* **REQUIREMENT**
Among the entries below, find the lines holding "SLATM" and copy them.

◆ ◆ ◆ ◆

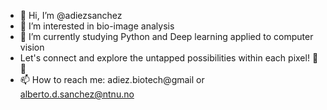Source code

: - 👋 Hi, I’m @adiezsanchez
- 👀 I’m interested in bio-image analysis
- 🌱 I’m currently studying Python and Deep learning applied to computer vision
- Let's connect and explore the untapped possibilities within each pixel! 🧩✨
- 📫 How to reach me: adiez.biotech@gmail or alberto.d.sanchez@ntnu.no

<!---
adiezsanchez/adiezsanchez is a ✨ special ✨ repository because its `README.md` (this file) appears on your GitHub profile.
You can click the Preview link to take a look at your changes.
--->
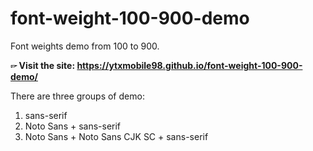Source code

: # font-weight-100-900-demo

Font weights demo from 100 to 900.

**🖙 Visit the site: <https://ytxmobile98.github.io/font-weight-100-900-demo/>**

There are three groups of demo:

1. sans-serif
2. Noto Sans + sans-serif
3. Noto Sans + Noto Sans CJK SC + sans-serif
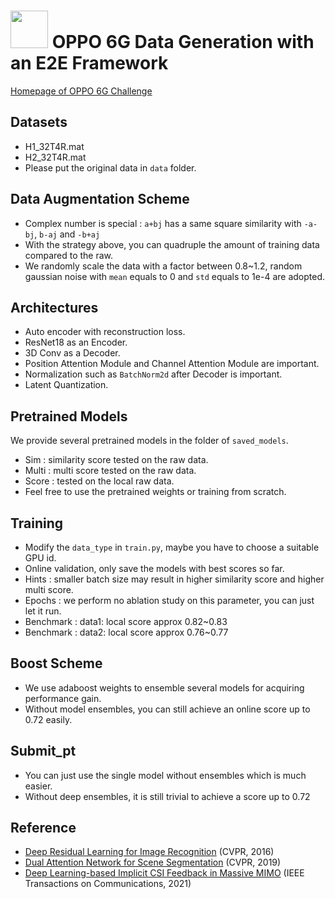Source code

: # <img src="https://github.com/ForeverPs/OPPO_6G_Data_Generation/blob/main/data/rank3.png" width="60px"/> OPPO 6G Data Generation with an E2E Framework

[Homepage of OPPO 6G Challenge](https://www.datafountain.cn/competitions/557/ranking?isRedance=0&sch=1900&lang=en-US)

## Datasets
- H1_32T4R.mat
- H2_32T4R.mat
- Please put the original data in `data` folder.

## Data Augmentation Scheme
- Complex number is special : `a+bj` has a same square similarity with `-a-bj`, `b-aj` and `-b+aj`
- With the strategy above, you can quadruple the amount of training data compared to the raw.
- We randomly scale the data with a factor between 0.8~1.2, random gaussian noise with `mean` equals to 0 and `std` equals to 1e-4 are adopted.

## Architectures
- Auto encoder with reconstruction loss.
- ResNet18 as an Encoder.
- 3D Conv as a Decoder.
- Position Attention Module and Channel Attention Module are important.
- Normalization such as `BatchNorm2d` after Decoder is important.
- Latent Quantization.

## Pretrained Models
We provide several pretrained models in the folder of `saved_models`.
- Sim : similarity score tested on the raw data.
- Multi : multi score tested on the raw data.
- Score : tested on the local raw data.
- Feel free to use the pretrained weights or training from scratch.

## Training
- Modify the `data_type` in `train.py`, maybe you have to choose a suitable GPU id.
- Online validation, only save the models with best scores so far.
- Hints : smaller batch size may result in higher similarity score and higher multi score.
- Epochs : we perform no ablation study on this parameter, you can just let it run.
- Benchmark : data1: local score approx 0.82~0.83
- Benchmark : data2: local score approx 0.76~0.77

## Boost Scheme
- We use adaboost weights to ensemble several models for acquiring performance gain. 
- Without model ensembles, you can still achieve an online score up to 0.72 easily.

## Submit_pt
- You can just use the single model without ensembles which is much easier.
- Without deep ensembles, it is still trivial to achieve a score up to 0.72

## Reference
- [Deep Residual Learning for Image Recognition](https://openaccess.thecvf.com/content_cvpr_2016/papers/He_Deep_Residual_Learning_CVPR_2016_paper.pdf) (CVPR, 2016)
- [Dual Attention Network for Scene Segmentation](https://openaccess.thecvf.com/content_CVPR_2019/papers/Fu_Dual_Attention_Network_for_Scene_Segmentation_CVPR_2019_paper.pdf) (CVPR, 2019)
- [Deep Learning-based Implicit CSI Feedback in Massive MIMO](https://arxiv.org/pdf/2105.10100.pdf) (IEEE Transactions on Communications, 2021)


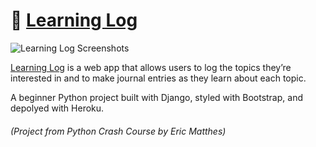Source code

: # 📝 [Learning Log](https://sr-learning-log.herokuapp.com/)  
  
![Learning Log Screenshots](https://i.imgur.com/99jPqMP.png)
  
[Learning Log](https://sr-learning-log.herokuapp.com/) is a web app that allows users to log the topics they’re interested in and to make journal entries as they learn about each topic.


A beginner Python project built with Django, styled with Bootstrap, and depolyed with Heroku.

###### (Project from Python Crash Course by Eric Matthes)
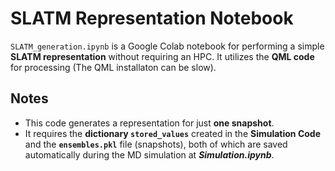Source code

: # SLATM Representation Notebook  

`SLATM_generation.ipynb` is a Google Colab notebook for performing a simple **SLATM representation** without requiring an HPC. It utilizes the **QML code** for processing (The QML installaton can be slow).  

## Notes  
- This code generates a representation for just **one snapshot**.  
- It requires the **dictionary `stored_values`** created in the **Simulation Code** and the **`ensembles.pkl`** file (snapshots), both of which are saved automatically during the MD simulation at ***Simulation.ipynb***.  
 
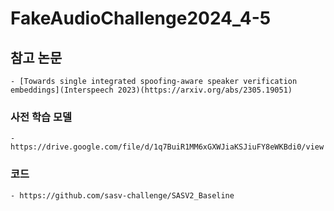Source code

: # FakeAudioChallenge2024_4-5
## 참고 논문
    - [Towards single integrated spoofing-aware speaker verification embeddings](Interspeech 2023)(https://arxiv.org/abs/2305.19051)
### 사전 학습 모델
    - https://drive.google.com/file/d/1q7BuiR1MM6xGXWJiaKSJiuFY8eWKBdi0/view
### 코드
    - https://github.com/sasv-challenge/SASV2_Baseline
    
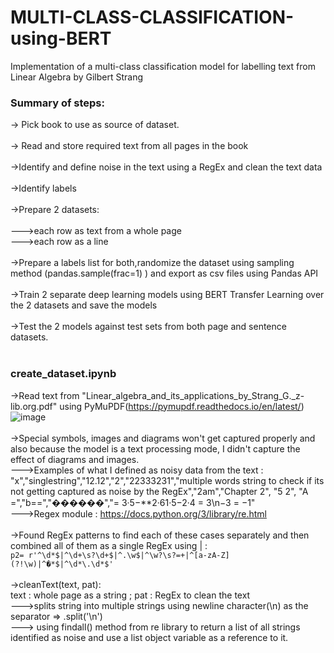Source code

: # MULTI-CLASS-CLASSIFICATION-using-BERT
Implementation of a multi-class classification model for labelling text from Linear Algebra by Gilbert Strang

### Summary of steps: 
-> Pick book to use as source of dataset.<br/><br/>
-> Read and store required text from all pages in the book<br/><br/> 
->Identify and define noise in the text using a RegEx and clean the text data<br/><br/> 
->Identify labels<br/><br/> 
->Prepare 2 datasets: <br/><br/> 
--->each row as text from a whole page<br/>
--->each row as a line <br/><br/> 
->Prepare a labels list for both,randomize the dataset using sampling method (pandas.sample(frac=1) ) and export as csv files using Pandas API<br/><br/> 
->Train 2 separate deep learning models using BERT Transfer Learning over the 2 datasets and save the models<br/><br/> 
->Test the 2 models against test sets from both page and sentence datasets.<br/><br/> 

### create_dataset.ipynb
->Read text from "Linear_algebra_and_its_applications_by_Strang_G._z-lib.org.pdf" using PyMuPDF(https://pymupdf.readthedocs.io/en/latest/)
![image](https://user-images.githubusercontent.com/80392139/151307854-fa9d9844-9842-4880-ac18-1a248049dcee.png)<br/><br/>
->Special symbols, images and diagrams won't get captured properly and also because the model is a text processing mode, I didn't capture the effect of diagrams and images.<br/>
--->Examples of what I defined as noisy data from the text :<br/>"x","singlestring","12.12","2","22333231","multiple words string to check if its not getting captured as noise by the RegEx","2am","Chapter 2", "5 2", "A =","b==","������","= 3·5−**2·61·5−2·4 = 3\n−3 = −1" <br/>
--->Regex module : https://docs.python.org/3/library/re.html  <br/><br/>
->Found RegEx patterns to find each of these cases separately and then combined all of them as a single RegEx using | : <br/> 
` p2= r'^\d*$|^\d+\s?\d+$|^.\w$|^\w?\s?=+|^[a-zA-Z](?!\w)|^�*$|^\d*\.\d*$' ` <br/><br/>
->cleanText(text, pat): <br/> 
		text : whole page as a string ; pat : RegEx to clean the text<br/> 
--->splits string into multiple strings using newline character(\n) as the separator => .split('\n')<br/> 
---> using findall() method from re library to return a list of all strings identified as noise and use a list object variable as a reference to it.<br/> 
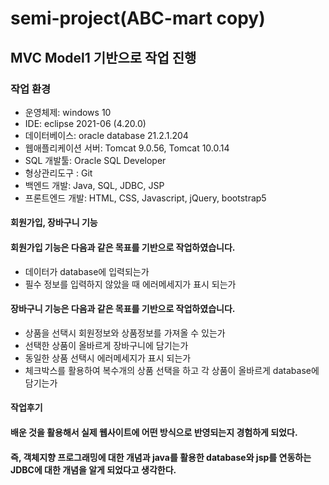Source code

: # semi-project(ABC-mart copy)

## MVC Model1 기반으로 작업 진행
### 작업 환경
- 운영체제: windows 10
- IDE: eclipse 2021-06 (4.20.0)
- 데이터베이스: oracle database 21.2.1.204
- 웹애플리케이션 서버: Tomcat 9.0.56, Tomcat 10.0.14
- SQL 개발툴: Oracle SQL Developer
- 형상관리도구 : Git
- 백엔드 개발: Java, SQL, JDBC, JSP
- 프론트엔드 개발: HTML, CSS, Javascript, jQuery, bootstrap5

#### 회원가입, 장바구니 기능

#### 회원가입 기능은 다음과 같은 목표를 기반으로 작업하였습니다.
- 데이터가 database에 입력되는가
- 필수 정보를 입력하지 않았을 때 에러메세지가 표시 되는가

#### 장바구니 기능은 다음과 같은 목표를 기반으로 작업하였습니다.
- 상품을 선택시 회원정보와 상품정보를 가져올 수 있는가
- 선택한 상품이 올바르게 장바구니에 담기는가
- 동일한 상품 선택시 에러메세지가 표시 되는가
- 체크박스를 활용하여 복수개의 상품 선택을 하고 각 상품이 올바르게 database에 담기는가


#### 작업후기
#### 배운 것을 활용해서 실제 웹사이트에 어떤 방식으로 반영되는지 경험하게 되었다.
#### 즉, 객체지향 프로그래밍에 대한 개념과 java를 활용한 database와 jsp를 연동하는 JDBC에 대한 개념을 알게 되었다고 생각한다.
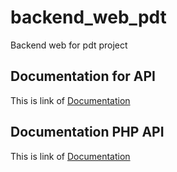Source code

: # backend_web_pdt
Backend web for pdt project

## Documentation for API
This is link of [Documentation](https://documenter.getpostman.com/view/8964505/TzRVeRY7 "API DOCS")

## Documentation PHP API
This is link of [Documentation](https://documenter.getpostman.com/view/6602132/Tzm2Ke2g "API DOCS")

◆ ◆ ◆ ◆

* **FINAL ANSWER**
: # SLATM Representation Notebook  
`SLATM_generation.ipynb` is a Google Colab notebook for performing a simple **SLATM representation** without requiring an HPC. It utilizes the **QML code** for processing (The QML installaton can be slow).  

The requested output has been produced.